しかし、この言葉よりももっと「むしのよい」言葉が、同じ聖書の中にあります。先ほどのは「コリントの信徒への手紙一」の10章13節です。使徒パウロの言葉です。つぎに紹介するのは、「マタイによる福音書」6章13節です。イエスが「こう祈れ」と言って教えたところで、よく「主の祈り」と言われて、教会の礼拝などでもひんぱんに唱えられています。「私たちを試みに遭わせず 悪からお救いください」。「試み」とは「試練」のことです。これをどうしてむしがよいと言うかと言いますと、「試練にあわせるな」と祈っているからです。パウロとイエス、どちらがハマちゃんに近いかと言いますと、イエスです。試練を乗り越えようとしていない。そもそも試練にあわないようにと祈っているからです。
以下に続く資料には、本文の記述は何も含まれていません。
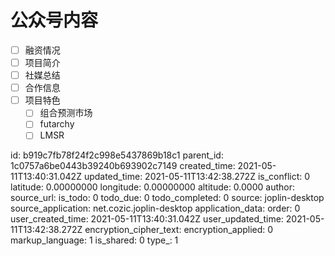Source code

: # 公众号内容

- [ ] 融资情况
- [ ] 项目简介
- [ ] 社媒总结
- [ ] 合作信息
- [ ] 项目特色
  - [ ] 组合预测市场
  - [ ] futarchy
  - [ ] LMSR

id: b919c7fb78f24f2c998e5437869b18c1
parent_id: 1c0757a6be0443b39240b693902c7149
created_time: 2021-05-11T13:40:31.042Z
updated_time: 2021-05-11T13:42:38.272Z
is_conflict: 0
latitude: 0.00000000
longitude: 0.00000000
altitude: 0.0000
author: 
source_url: 
is_todo: 0
todo_due: 0
todo_completed: 0
source: joplin-desktop
source_application: net.cozic.joplin-desktop
application_data: 
order: 0
user_created_time: 2021-05-11T13:40:31.042Z
user_updated_time: 2021-05-11T13:42:38.272Z
encryption_cipher_text: 
encryption_applied: 0
markup_language: 1
is_shared: 0
type_: 1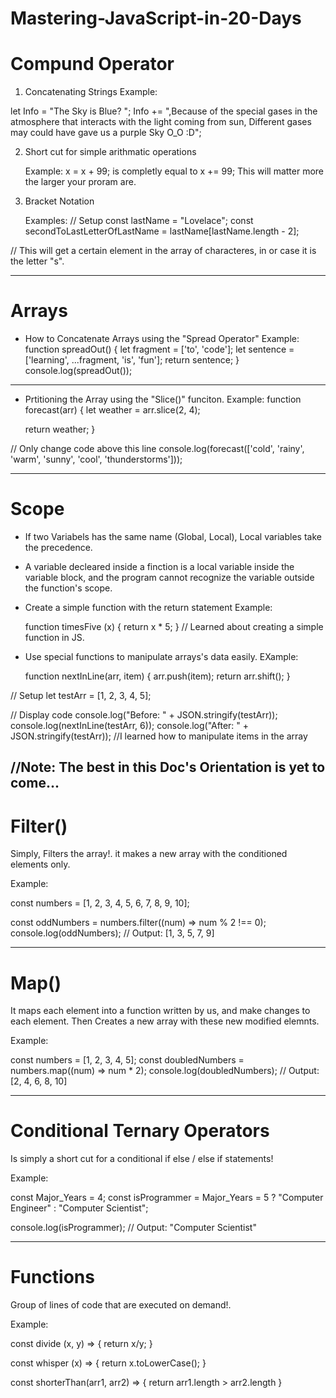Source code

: # Mastering-JavaScript-in-20-Days

# Compund Operator
1. Concatenating Strings
Example:

let Info = "The Sky is Blue? ";
Info += ",Because of the special gases in the atmosphere that interacts with the light coming from sun, Different gases may could have gave us a purple Sky O_O  :D";

2. Short cut for simple arithmatic operations
   
   Example:
   x = x + 99;
   is completly equal to
   x += 99;
   This will matter more the larger your proram are.

4. Bracket Notation

   Examples:
   // Setup
const lastName = "Lovelace";
const secondToLastLetterOfLastName = lastName[lastName.length - 2];

// This will get a certain element in the array of characteres, in or case it is the letter "s".

   
---
# Arrays
* How to Concatenate Arrays using the "Spread Operator"
  Example:
  function spreadOut() {
  let fragment = ['to', 'code'];
  let sentence = ['learning', ...fragment, 'is', 'fun'];
  return sentence;
}
console.log(spreadOut());
---
* Prtitioning the Array using the "Slice()" funciton.
  Example:
function forecast(arr) {
  let weather = arr.slice(2, 4); 

  return weather;
}

// Only change code above this line
console.log(forecast(['cold', 'rainy', 'warm', 'sunny', 'cool', 'thunderstorms']));

  ---
  # Scope
  * If two Variabels has the same name (Global, Local), Local variables take the precedence.
  * A variable decleared inside a finction is a local variable inside the variable block, and the program cannot recognize the variable outside the function's scope.
  * Create a simple function with the return statement
    Example:
    
    function timesFive (x) {
  return x * 5;
}
// Learned about creating a simple function in JS.

* Use special functions to manipulate arrays's data easily.
  EXample:

  function nextInLine(arr, item) {
  arr.push(item);
  return arr.shift();
}

// Setup
let testArr = [1, 2, 3, 4, 5];

// Display code
console.log("Before: " + JSON.stringify(testArr));
console.log(nextInLine(testArr, 6));
console.log("After: " + JSON.stringify(testArr));
//I learned how to manipulate items in the array

//Note: The best in this Doc's Orientation is yet to come...
---
# Filter()
Simply, Filters the array!.
it makes a new array with the conditioned elements only.

Example:

const numbers = [1, 2, 3, 4, 5, 6, 7, 8, 9, 10];

const oddNumbers = numbers.filter((num) => num % 2 !== 0);
console.log(oddNumbers); // Output: [1, 3, 5, 7, 9]

---
# Map()
It maps each element into a function written by us, and make changes to each element. Then Creates a new array with these new modified elemnts.

Example:

const numbers = [1, 2, 3, 4, 5];
const doubledNumbers = numbers.map((num) => num * 2);
console.log(doubledNumbers); // Output: [2, 4, 6, 8, 10]

---
# Conditional Ternary Operators
Is simply a short cut for a conditional if else / else if statements!

Example:

const Major_Years = 4;
const isProgrammer = Major_Years = 5 ? "Computer Engineer" : "Computer Scientist";

console.log(isProgrammer); // Output: "Computer Scientist"

---
# Functions
Group of lines of code that are executed on demand!.

Example:

const divide (x, y) => {
return x/y;
}

const whisper (x) => {
return x.toLowerCase();
}

const shorterThan(arr1, arr2) => {
return arr1.length > arr2.length
}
私もいつのまにか教会に通って二十年以上がたち、主の祈りなど暗唱して惰性で祈ることなど当たり前になっています。でも、主の祈りの意味を考えると、「今日の食べ物をください」「われらの罪をゆるしてください」と、むしのいいことが並んでいます。そもそもお祈りとはむしのいいものです。でも神様は天の父だから、われわれ子どもにはよいものをくれるはずなのだ!そう信じて祈るわけです。かつて日銀総裁だった故・速水優氏は、マスコミから「結局は神頼みか」とバカにされていましたが、確かに「神頼み」だとむしがよいように感じられ、「神により頼む」というとかしこまって感じられます。ものは言いようです。
「重荷すべて 主が代わって 負ってくださる うれしさ」(『讃美歌21』17番)。ずいぶんむしがいいな。半分くらい負えよ!と思ってしまいますが、思わずこんな賛美歌を作ってしまった人はある意味で宗教の本質を突いています。自分に甘く!ダブルスタンダードで行きましょう!